Stop at the line containing "Las matrices circulantes": write out every line from the beginning of the entries up to and including it, minus the pictures.

[EXTRACTED MATERIAL Boundary: Start]

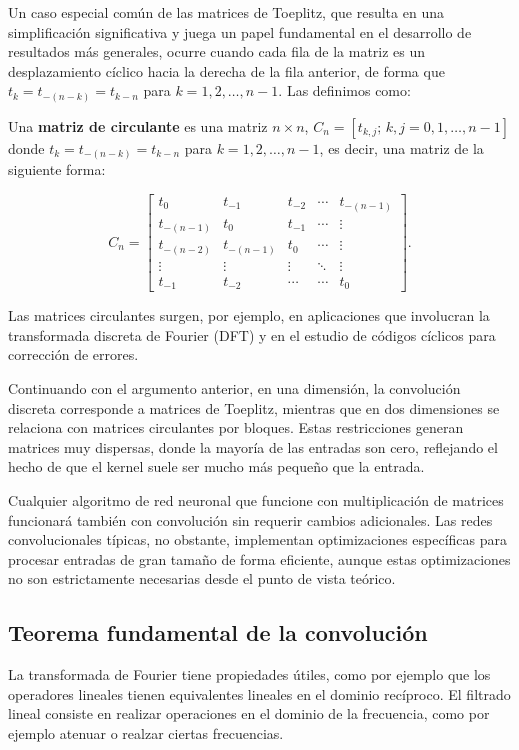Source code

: Un caso especial común de las matrices de Toeplitz, que resulta en una simplificación significativa y juega un papel fundamental en el desarrollo de resultados más generales, ocurre cuando cada fila de la matriz es un desplazamiento cíclico hacia la derecha de la fila anterior, de forma que $t_k = t_{-(n-k)} = t_{k-n}$ para $k = 1, 2, \ldots, n-1$. Las definimos como:
\begin{definicion}
Una \textbf{matriz de circulante} es una matriz $n \times n$,  $C_n = [t_{k,j}; \, k, j = 0, 1, \ldots, n-1]$  donde $t_k = t_{-(n-k)} = t_{k-n}$ para $k = 1, 2, \ldots, n-1$, es decir, una matriz de la siguiente forma:

\begin{equation}
C_n = 
\begin{bmatrix}
t_0 & t_{-1} & t_{-2} & \cdots & t_{-(n-1)} \\
t_{-(n-1)} & t_0 & t_{-1} & \cdots & \vdots \\
t_{-(n-2)} & t_{-(n-1)} & t_0 & \cdots & \vdots \\
\vdots & \vdots & \vdots & \ddots & \vdots \\
t_{-1} & t_{-2} & \cdots & \cdots & t_0
\end{bmatrix}.
\end{equation}
\end{definicion}

Las matrices circulantes surgen, por ejemplo, en aplicaciones que involucran la transformada discreta de Fourier (DFT) y en el estudio de códigos cíclicos para corrección de errores.




Continuando con el argumento anterior, en una dimensión, la convolución discreta corresponde a matrices de Toeplitz, mientras que en dos dimensiones se relaciona con matrices circulantes por bloques. Estas restricciones generan matrices muy dispersas, donde la mayoría de las entradas son cero, reflejando el hecho de que el kernel suele ser mucho más pequeño que la entrada.  

Cualquier algoritmo de red neuronal que funcione con multiplicación de matrices funcionará también con convolución sin requerir cambios adicionales. Las redes convolucionales típicas, no obstante, implementan optimizaciones específicas para procesar entradas de gran tamaño de forma eficiente, aunque estas optimizaciones no son estrictamente necesarias desde el punto de vista teórico.


\subsection{Teorema fundamental de la convolución}
La transformada de Fourier tiene propiedades útiles, como por ejemplo que los operadores lineales tienen equivalentes lineales en el dominio recíproco. El filtrado lineal consiste en realizar operaciones en el dominio de la frecuencia, como por ejemplo atenuar o realzar ciertas frecuencias.

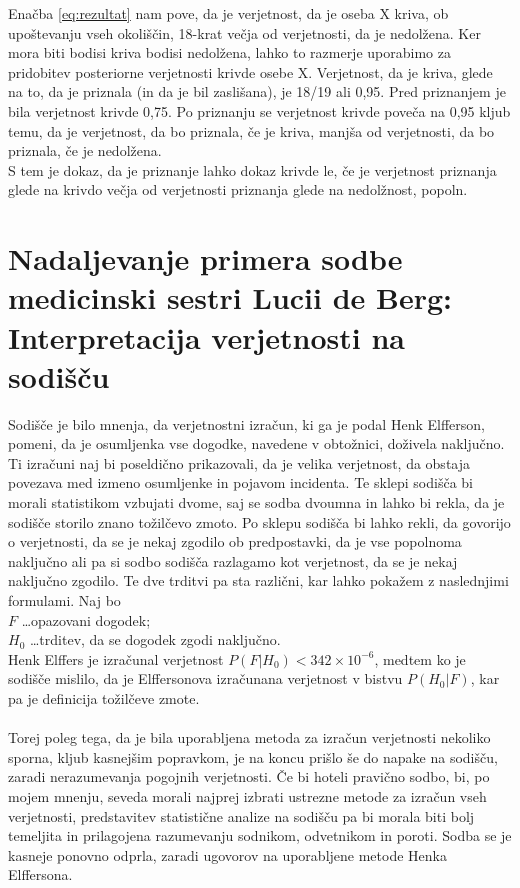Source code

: \documentclass[12pt,a4paper]{amsart}
\theoremstyle{definition} %
\theoremstyle{plain} %
\begin{document}
Enačba \eqref{eq:rezultat} nam pove, da je verjetnost, da je oseba X kriva, ob upoštevanju vseh okoliščin, 18-krat večja od verjetnosti, da je nedolžena. Ker mora biti 
bodisi kriva bodisi nedolžena, lahko to razmerje uporabimo za pridobitev posteriorne verjetnosti krivde osebe X. Verjetnost, da je kriva, glede na to, 
da je priznala (in da je bil zaslišana), je 18/19 ali 0,95. Pred priznanjem je bila verjetnost krivde 0,75. Po priznanju se verjetnost krivde poveča 
na 0,95 kljub temu, da je verjetnost, da bo priznala, če je kriva, manjša od verjetnosti, da bo priznala, če je nedolžena. \\
S tem je dokaz, da je priznanje lahko dokaz krivde le, če je verjetnost priznanja glede na krivdo večja od verjetnosti priznanja glede na nedolžnost, popoln.

\section{Nadaljevanje primera sodbe medicinski sestri Lucii de Berg: Interpretacija verjetnosti na sodišču}
Sodišče je bilo mnenja, da verjetnostni izračun, ki ga je podal Henk Elfferson, pomeni, da je osumljenka vse dogodke, navedene v obtožnici, doživela naključno. Ti 
izračuni naj bi poseldično prikazovali, da je velika verjetnost, da obstaja povezava med izmeno osumljenke in pojavom incidenta. Te sklepi sodišča bi morali statistikom 
vzbujati dvome, saj se sodba dvoumna in lahko bi rekla, da je sodišče storilo znano tožilčevo zmoto. Po sklepu sodišča bi lahko rekli, da govorijo o verjetnosti, da se je nekaj zgodilo 
ob predpostavki, da je vse popolnoma naključno ali pa si sodbo sodišča razlagamo kot verjetnost, da se je nekaj naključno zgodilo. Te dve trditvi pa sta različni, kar lahko 
pokažem z naslednjimi formulami. Naj bo\\
$F$ \dots opazovani dogodek;\\
$H_0$ \dots trditev, da se dogodek zgodi naključno.\\
Henk Elffers je izračunal verjetnost $P(F \lvert H_0) < 342 \times 10^{-6}$, medtem ko je sodišče mislilo, da je Elffersonova izračunana verjetnost v bistvu $P(H_0 \lvert F)$, 
kar pa je definicija tožilčeve zmote.\\\\
Torej poleg tega, da je bila uporabljena metoda za izračun verjetnosti nekoliko sporna, kljub kasnejšim popravkom, je na koncu prišlo še do napake na sodišču, zaradi 
nerazumevanja pogojnih verjetnosti. Če bi hoteli pravično sodbo, bi, po mojem mnenju, seveda morali najprej izbrati ustrezne metode za izračun vseh verjetnosti, predstavitev 
statistične analize na sodišču pa bi morala biti bolj temeljita in prilagojena razumevanju sodnikom, odvetnikom in poroti. Sodba se je kasneje ponovno odprla, 
zaradi ugovorov na uporabljene metode Henka Elffersona.
\end{document}
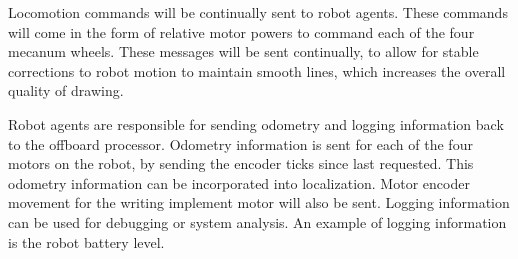 Locomotion commands will be continually sent to robot agents. These commands will come in the form of relative motor powers to command each of the four mecanum wheels. These messages will be sent continually, to allow for stable corrections to robot motion to maintain smooth lines, which increases the overall quality of drawing.

Robot agents are responsible for sending odometry and logging information back to the offboard processor. Odometry information is sent for each of the four motors on the robot, by sending the encoder ticks since last requested. This odometry information can be incorporated into localization. Motor encoder movement for the writing implement motor will also be sent. Logging information can be used for debugging or system analysis. An example of logging information is the robot battery level.

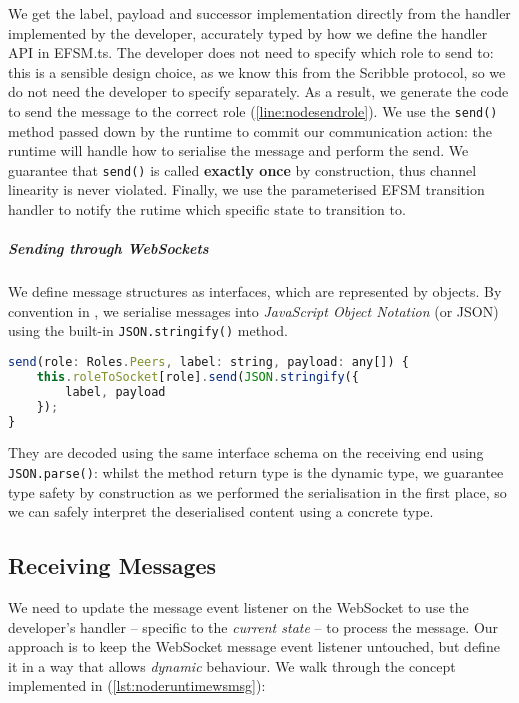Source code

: We get the label, payload and successor implementation
directly from the handler implemented by the developer, 
accurately typed by how we define the handler API in EFSM.ts.
The developer does not need to specify which role
to send to: this is a sensible design choice, as we know this
from the Scribble protocol, so we do not need the developer 
to specify separately.
As a result, we generate the code to send the message
to the correct role (\cref{line:nodesendrole}).
We use the \texttt{send()} method passed down
by the runtime to commit our communication action:
the runtime will handle how to serialise the message and perform
the send. We guarantee that \texttt{send()} is called
\textbf{exactly once} by construction, thus channel linearity
is never violated.
Finally, we use the parameterised EFSM transition handler
to notify the rutime which specific state to transition to.

\subparagraph{Sending through WebSockets}
We define message structures as interfaces, which
are represented by objects. 
By convention in ,
we serialise messages into \textit{JavaScript Object Notation}
(or JSON) \cite{json} using the built-in \texttt{JSON.stringify()}
method.

\begin{lstlisting}[language=javascript]
send(role: Roles.Peers, label: string, payload: any[]) {
	this.roleToSocket[role].send(JSON.stringify({
		label, payload
	});
}
\end{lstlisting}

They are decoded using the same interface schema on the receiving end
using \texttt{JSON.parse()}: whilst the method return type is the
dynamic  type, 
we guarantee type safety by construction
as we performed the serialisation in the first place, so
we can safely interpret the deserialised content 
using a concrete type.

\subsection{Receiving Messages}
\label{subsection:noderuntimereceive}

We need to update the message event listener on the WebSocket
to use the developer's handler -- 
specific to the \textit{current state} -- 
to process the message.
Our approach is to keep the WebSocket message event listener
untouched, but define it in a way that allows \textit{dynamic} behaviour.
We walk through the concept implemented in (\cref{lst:noderuntimewsmsg}):

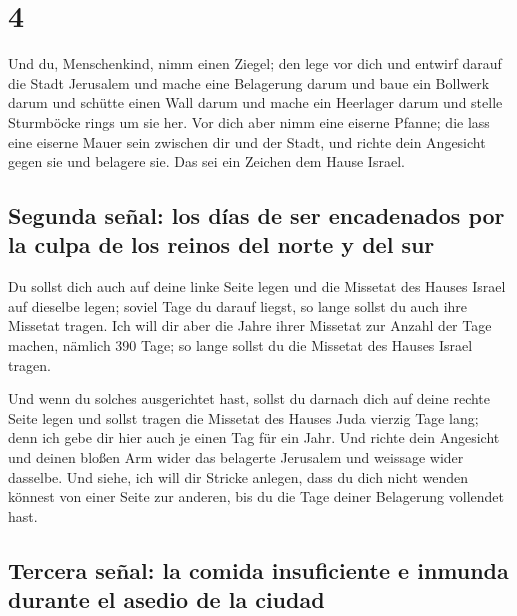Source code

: \hypertarget{section-3}{%
\section{4}\label{section-3}}

 Und du, Menschenkind, nimm einen Ziegel; den lege vor
dich und entwirf darauf die Stadt Jerusalem  und mache
eine Belagerung darum und baue ein Bollwerk darum und schütte einen Wall
darum und mache ein Heerlager darum und stelle Sturmböcke rings um sie
her.  Vor dich aber nimm eine eiserne Pfanne; die lass
eine eiserne Mauer sein zwischen dir und der Stadt, und richte dein
Angesicht gegen sie und belagere sie. Das sei ein Zeichen dem Hause
Israel.

\hypertarget{segunda-seuxf1al-los-duxedas-de-ser-encadenados-por-la-culpa-de-los-reinos-del-norte-y-del-sur}{%
\subsection{Segunda señal: los días de ser encadenados por la culpa de
los reinos del norte y del
sur}\label{segunda-seuxf1al-los-duxedas-de-ser-encadenados-por-la-culpa-de-los-reinos-del-norte-y-del-sur}}

 Du sollst dich auch auf deine linke Seite legen und die
Missetat des Hauses Israel auf dieselbe legen; soviel Tage du darauf
liegst, so lange sollst du auch ihre Missetat tragen.  Ich
will dir aber die Jahre ihrer Missetat zur Anzahl der Tage machen,
nämlich 390 Tage; so lange sollst du die Missetat des Hauses Israel
tragen.

 Und wenn du solches ausgerichtet hast, sollst du darnach
dich auf deine rechte Seite legen und sollst tragen die Missetat des
Hauses Juda vierzig Tage lang; denn ich gebe dir hier auch je einen Tag
für ein Jahr.  Und richte dein Angesicht und deinen bloßen
Arm wider das belagerte Jerusalem und weissage wider dasselbe.
 Und siehe, ich will dir Stricke anlegen, dass du dich
nicht wenden könnest von einer Seite zur anderen, bis du die Tage deiner
Belagerung vollendet hast.

\hypertarget{tercera-seuxf1al-la-comida-insuficiente-e-inmunda-durante-el-asedio-de-la-ciudad}{%
\subsection{Tercera señal: la comida insuficiente e inmunda durante el
asedio de la
ciudad}\label{tercera-seuxf1al-la-comida-insuficiente-e-inmunda-durante-el-asedio-de-la-ciudad}}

[EXTRACTED MATERIAL Boundary: End]

■ THE COMPLETED TASK:
Source code

: Un caso especial común de las matrices de Toeplitz, que resulta en una simplificación significativa y juega un papel fundamental en el desarrollo de resultados más generales, ocurre cuando cada fila de la matriz es un desplazamiento cíclico hacia la derecha de la fila anterior, de forma que $t_k = t_{-(n-k)} = t_{k-n}$ para $k = 1, 2, \ldots, n-1$. Las definimos como:
\begin{definicion}
Una \textbf{matriz de circulante} es una matriz $n \times n$,  $C_n = [t_{k,j}; \, k, j = 0, 1, \ldots, n-1]$  donde $t_k = t_{-(n-k)} = t_{k-n}$ para $k = 1, 2, \ldots, n-1$, es decir, una matriz de la siguiente forma:

\begin{equation}
C_n = 
\begin{bmatrix}
t_0 & t_{-1} & t_{-2} & \cdots & t_{-(n-1)} \\
t_{-(n-1)} & t_0 & t_{-1} & \cdots & \vdots \\
t_{-(n-2)} & t_{-(n-1)} & t_0 & \cdots & \vdots \\
\vdots & \vdots & \vdots & \ddots & \vdots \\
t_{-1} & t_{-2} & \cdots & \cdots & t_0
\end{bmatrix}.
\end{equation}
\end{definicion}

Las matrices circulantes surgen, por ejemplo, en aplicaciones que involucran la transformada discreta de Fourier (DFT) y en el estudio de códigos cíclicos para corrección de errores.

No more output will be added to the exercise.